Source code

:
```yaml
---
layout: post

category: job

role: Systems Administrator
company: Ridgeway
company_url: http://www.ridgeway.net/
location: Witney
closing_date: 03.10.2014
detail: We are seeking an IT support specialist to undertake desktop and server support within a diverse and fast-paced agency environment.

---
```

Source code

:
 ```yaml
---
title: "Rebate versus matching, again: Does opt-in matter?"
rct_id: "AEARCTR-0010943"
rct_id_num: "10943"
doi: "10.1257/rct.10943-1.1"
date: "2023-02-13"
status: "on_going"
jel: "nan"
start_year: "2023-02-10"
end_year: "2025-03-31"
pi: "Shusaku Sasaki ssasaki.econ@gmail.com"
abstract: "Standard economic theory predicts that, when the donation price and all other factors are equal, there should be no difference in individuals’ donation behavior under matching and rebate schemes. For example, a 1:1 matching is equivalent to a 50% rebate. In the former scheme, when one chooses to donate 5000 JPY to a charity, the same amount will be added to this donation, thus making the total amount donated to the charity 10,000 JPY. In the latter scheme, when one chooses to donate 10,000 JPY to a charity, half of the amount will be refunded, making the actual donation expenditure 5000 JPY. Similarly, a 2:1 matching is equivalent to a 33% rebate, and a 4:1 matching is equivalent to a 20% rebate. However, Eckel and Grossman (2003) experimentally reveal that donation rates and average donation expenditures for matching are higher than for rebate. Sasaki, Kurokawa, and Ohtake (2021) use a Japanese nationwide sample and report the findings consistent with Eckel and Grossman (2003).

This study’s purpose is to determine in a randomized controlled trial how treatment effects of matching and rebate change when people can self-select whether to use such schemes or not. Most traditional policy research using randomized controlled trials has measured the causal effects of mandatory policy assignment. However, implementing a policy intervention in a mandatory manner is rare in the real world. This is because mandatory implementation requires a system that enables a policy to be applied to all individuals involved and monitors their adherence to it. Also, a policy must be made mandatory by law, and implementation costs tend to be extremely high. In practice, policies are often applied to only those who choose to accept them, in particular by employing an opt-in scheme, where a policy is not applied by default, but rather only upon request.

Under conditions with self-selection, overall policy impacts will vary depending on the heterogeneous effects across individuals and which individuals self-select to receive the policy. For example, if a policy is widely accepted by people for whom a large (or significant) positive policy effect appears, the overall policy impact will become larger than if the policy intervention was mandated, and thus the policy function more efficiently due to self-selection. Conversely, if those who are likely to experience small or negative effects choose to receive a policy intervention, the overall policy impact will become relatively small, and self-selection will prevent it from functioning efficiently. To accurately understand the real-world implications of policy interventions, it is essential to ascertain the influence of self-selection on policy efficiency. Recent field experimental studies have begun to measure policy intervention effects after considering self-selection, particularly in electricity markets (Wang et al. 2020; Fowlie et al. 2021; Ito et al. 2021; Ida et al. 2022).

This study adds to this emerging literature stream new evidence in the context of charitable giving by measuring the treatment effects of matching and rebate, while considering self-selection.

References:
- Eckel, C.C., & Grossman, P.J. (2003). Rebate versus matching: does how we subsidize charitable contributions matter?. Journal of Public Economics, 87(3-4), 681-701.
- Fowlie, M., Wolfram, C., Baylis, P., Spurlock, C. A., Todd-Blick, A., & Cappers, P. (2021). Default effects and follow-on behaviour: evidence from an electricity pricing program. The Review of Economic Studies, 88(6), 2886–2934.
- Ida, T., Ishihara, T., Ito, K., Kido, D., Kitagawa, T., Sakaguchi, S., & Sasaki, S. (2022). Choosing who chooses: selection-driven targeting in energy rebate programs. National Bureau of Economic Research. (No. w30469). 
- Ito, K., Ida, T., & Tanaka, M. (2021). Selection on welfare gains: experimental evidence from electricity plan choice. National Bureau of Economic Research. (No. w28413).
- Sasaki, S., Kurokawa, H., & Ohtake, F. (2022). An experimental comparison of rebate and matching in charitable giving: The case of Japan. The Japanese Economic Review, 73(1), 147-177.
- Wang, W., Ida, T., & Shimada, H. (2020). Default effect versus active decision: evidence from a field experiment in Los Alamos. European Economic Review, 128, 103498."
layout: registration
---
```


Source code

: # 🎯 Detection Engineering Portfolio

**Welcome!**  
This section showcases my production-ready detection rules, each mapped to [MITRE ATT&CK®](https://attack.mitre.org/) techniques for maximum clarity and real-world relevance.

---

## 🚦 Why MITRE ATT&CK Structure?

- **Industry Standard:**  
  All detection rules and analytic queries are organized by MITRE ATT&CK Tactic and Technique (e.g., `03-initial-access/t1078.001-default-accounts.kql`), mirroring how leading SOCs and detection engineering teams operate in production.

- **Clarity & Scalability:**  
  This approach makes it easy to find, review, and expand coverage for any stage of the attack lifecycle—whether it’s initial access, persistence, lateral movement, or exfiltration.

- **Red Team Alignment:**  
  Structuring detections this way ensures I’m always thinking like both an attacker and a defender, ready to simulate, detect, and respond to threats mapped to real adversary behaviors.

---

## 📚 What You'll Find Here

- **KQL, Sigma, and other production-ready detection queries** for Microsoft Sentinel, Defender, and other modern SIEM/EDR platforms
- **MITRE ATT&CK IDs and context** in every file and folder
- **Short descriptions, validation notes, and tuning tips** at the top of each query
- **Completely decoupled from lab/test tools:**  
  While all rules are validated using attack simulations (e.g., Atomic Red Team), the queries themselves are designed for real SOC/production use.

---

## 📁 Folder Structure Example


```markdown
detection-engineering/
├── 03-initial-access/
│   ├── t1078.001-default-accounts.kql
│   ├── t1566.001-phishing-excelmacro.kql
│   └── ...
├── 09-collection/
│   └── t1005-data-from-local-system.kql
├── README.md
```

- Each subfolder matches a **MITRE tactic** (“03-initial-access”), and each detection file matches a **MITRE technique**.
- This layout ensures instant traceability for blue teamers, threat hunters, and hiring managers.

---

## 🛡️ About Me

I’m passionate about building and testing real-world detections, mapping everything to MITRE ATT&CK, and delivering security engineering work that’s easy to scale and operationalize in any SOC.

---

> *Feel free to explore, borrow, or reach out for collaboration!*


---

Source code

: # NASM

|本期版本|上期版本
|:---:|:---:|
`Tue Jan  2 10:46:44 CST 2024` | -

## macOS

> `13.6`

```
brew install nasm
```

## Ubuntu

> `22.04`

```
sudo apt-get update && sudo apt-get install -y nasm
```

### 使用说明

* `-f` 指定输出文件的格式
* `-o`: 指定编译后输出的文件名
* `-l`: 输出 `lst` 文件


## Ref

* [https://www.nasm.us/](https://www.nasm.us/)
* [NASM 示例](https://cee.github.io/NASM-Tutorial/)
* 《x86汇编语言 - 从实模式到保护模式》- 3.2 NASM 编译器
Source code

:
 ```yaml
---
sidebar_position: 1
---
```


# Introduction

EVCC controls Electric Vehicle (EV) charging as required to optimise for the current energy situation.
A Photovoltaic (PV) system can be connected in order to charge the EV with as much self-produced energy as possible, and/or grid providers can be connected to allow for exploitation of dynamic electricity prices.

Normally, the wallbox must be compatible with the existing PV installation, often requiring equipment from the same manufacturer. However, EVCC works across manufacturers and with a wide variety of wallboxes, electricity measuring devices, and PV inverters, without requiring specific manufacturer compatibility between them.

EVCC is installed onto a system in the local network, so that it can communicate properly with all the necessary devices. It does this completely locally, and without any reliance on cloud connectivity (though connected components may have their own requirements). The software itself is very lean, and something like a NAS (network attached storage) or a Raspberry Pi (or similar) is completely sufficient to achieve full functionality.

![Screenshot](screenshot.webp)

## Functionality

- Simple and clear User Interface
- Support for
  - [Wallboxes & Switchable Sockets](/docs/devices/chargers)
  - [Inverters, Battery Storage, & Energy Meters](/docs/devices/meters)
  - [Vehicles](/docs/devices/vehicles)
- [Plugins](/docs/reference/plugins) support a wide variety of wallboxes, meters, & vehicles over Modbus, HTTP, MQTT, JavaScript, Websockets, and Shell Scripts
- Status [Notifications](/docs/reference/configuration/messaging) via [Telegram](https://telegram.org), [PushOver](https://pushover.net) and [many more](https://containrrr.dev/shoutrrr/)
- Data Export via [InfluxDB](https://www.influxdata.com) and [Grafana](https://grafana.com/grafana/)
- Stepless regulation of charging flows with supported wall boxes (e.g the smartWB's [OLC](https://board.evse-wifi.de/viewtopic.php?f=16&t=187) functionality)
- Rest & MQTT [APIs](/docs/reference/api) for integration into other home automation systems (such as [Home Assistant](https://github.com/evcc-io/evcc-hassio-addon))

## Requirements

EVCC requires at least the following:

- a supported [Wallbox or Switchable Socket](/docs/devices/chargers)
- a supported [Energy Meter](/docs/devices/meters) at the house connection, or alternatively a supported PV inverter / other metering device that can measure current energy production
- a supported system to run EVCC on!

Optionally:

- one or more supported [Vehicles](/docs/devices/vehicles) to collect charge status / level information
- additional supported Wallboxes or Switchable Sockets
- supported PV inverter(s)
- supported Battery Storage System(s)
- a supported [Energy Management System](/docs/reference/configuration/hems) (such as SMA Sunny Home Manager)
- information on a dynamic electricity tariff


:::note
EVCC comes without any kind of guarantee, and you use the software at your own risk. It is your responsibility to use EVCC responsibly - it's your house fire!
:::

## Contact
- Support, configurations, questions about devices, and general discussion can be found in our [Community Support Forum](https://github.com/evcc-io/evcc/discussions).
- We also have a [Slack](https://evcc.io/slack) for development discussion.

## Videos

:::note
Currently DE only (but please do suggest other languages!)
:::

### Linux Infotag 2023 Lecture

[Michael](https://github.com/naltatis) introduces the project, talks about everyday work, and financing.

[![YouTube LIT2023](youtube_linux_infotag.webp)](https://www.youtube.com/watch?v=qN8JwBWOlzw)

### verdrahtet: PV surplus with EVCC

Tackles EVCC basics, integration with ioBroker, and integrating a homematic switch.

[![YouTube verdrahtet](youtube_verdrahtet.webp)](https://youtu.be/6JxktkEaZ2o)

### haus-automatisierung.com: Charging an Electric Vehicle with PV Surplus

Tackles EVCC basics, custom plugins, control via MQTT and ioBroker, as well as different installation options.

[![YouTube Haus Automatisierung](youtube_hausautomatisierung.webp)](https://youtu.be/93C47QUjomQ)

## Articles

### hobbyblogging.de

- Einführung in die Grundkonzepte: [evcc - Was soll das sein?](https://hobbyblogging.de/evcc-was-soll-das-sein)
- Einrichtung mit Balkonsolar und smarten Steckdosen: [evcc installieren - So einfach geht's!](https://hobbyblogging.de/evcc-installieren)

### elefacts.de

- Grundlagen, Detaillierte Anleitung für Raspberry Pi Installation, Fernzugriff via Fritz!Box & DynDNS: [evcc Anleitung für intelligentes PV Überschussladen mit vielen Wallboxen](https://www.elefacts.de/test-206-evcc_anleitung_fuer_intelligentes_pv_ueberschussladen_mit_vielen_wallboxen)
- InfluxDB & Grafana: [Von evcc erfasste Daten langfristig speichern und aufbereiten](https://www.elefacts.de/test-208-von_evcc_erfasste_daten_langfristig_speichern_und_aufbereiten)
┄┄┄┄┄┄
= Task =
Only one stretch of the entries above is wanted: the lines from the one containing "- **MITRE ATT&CK" through the one containing "# Introduction". Please reproduce it exactly.

= Exercise answer =
- **MITRE ATT&CK IDs and context** in every file and folder
- **Short descriptions, validation notes, and tuning tips** at the top of each query
- **Completely decoupled from lab/test tools:**  
  While all rules are validated using attack simulations (e.g., Atomic Red Team), the queries themselves are designed for real SOC/production use.

---

## 📁 Folder Structure Example


```markdown
detection-engineering/
├── 03-initial-access/
│   ├── t1078.001-default-accounts.kql
│   ├── t1566.001-phishing-excelmacro.kql
│   └── ...
├── 09-collection/
│   └── t1005-data-from-local-system.kql
├── README.md
```

- Each subfolder matches a **MITRE tactic** (“03-initial-access”), and each detection file matches a **MITRE technique**.
- This layout ensures instant traceability for blue teamers, threat hunters, and hiring managers.

---

## 🛡️ About Me

I’m passionate about building and testing real-world detections, mapping everything to MITRE ATT&CK, and delivering security engineering work that’s easy to scale and operationalize in any SOC.

---

> *Feel free to explore, borrow, or reach out for collaboration!*


---

Source code

: # NASM

|本期版本|上期版本
|:---:|:---:|
`Tue Jan  2 10:46:44 CST 2024` | -

## macOS

> `13.6`

```
brew install nasm
```

## Ubuntu

> `22.04`

```
sudo apt-get update && sudo apt-get install -y nasm
```

### 使用说明

* `-f` 指定输出文件的格式
* `-o`: 指定编译后输出的文件名
* `-l`: 输出 `lst` 文件


## Ref

* [https://www.nasm.us/](https://www.nasm.us/)
* [NASM 示例](https://cee.github.io/NASM-Tutorial/)
* 《x86汇编语言 - 从实模式到保护模式》- 3.2 NASM 编译器
Source code

:
 ```yaml
---
sidebar_position: 1
---
```


# Introduction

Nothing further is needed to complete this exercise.